As a country, we lack basic supplies and even running water in our facilities. In the United States of all places, doctors and nurses are being urged to use scarfs and bandanas in lieu of face masks due to shortages. This is how serious this whole thing has become.
The United States has tens of thousands of ventilators. And yet, they are struggling. If you care to know, this country cannot keep more than fifty (50) people on ICU at the same time.
A year ago, my department operated a 26-year old woman who came to us in haemorrhagic shock from ruptured ectopic. After surgery, she still remained unconscious on the theater table, and we decided she needed to be at an ICU with a ventilator. Korle Bu said their ICU was full. I personally went to 37 Military Hospital to beg for them to accept our case. Their 10 ICU beds were full too, so I was told.
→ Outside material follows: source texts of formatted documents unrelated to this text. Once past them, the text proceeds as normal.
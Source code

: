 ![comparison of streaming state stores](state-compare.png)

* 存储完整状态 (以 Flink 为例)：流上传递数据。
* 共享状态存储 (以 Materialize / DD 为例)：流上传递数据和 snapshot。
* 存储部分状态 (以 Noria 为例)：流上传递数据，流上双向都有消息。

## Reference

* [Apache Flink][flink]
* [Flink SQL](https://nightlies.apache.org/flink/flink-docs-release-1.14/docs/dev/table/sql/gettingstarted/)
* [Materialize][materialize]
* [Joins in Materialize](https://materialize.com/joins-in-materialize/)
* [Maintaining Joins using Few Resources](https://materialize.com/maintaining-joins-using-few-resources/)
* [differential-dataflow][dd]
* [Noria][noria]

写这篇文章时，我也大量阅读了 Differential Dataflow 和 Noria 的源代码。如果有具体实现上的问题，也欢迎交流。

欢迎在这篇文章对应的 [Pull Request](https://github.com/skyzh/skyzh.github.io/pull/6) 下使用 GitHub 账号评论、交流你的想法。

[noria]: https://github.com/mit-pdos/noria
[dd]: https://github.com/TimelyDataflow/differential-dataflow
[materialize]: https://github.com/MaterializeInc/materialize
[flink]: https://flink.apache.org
Her surgery was completed around 3pm. We kept taking turns to physically use the ambubag to bag and supply her lungs with oxygen until she passed away around 4am the next day.
Three days ago, a director from the GHS came to a facility I was working to check up on our preparedness for dealing with covid-19. When I asked about the number of confirmed cases we can “admit and manage” at both Ridge and Tema General, I was astonished at the number. But we have created an impression in the minds of the populace that “we are prepared”.
Diagnosing and treating patients infected with the virus is off the table for us, should the numbers begin to rise. This is why we must take the precautionary measures serious.
And our leaders should rise up to the occasion and enforce the measures imposed by them.
You don’t fight a pandemic by standing behind big microphones and speaking plenty grammar.
The GMA has called for a suspension of the NIA registration which, undoubtedly, is problematic. We say we won’t listen, arguing that there are other crowded places like markets. But people forget that if there are 100 crowded places and you close one, you no longer have 100. I hope for the best for our country and pray that the number of infections remain controlled.
But if our leaders don’t listen and things get out of hand, no one should start giving lectures on the Hippocratic oath to persons who may decide to abandon the hospitals to go into farming.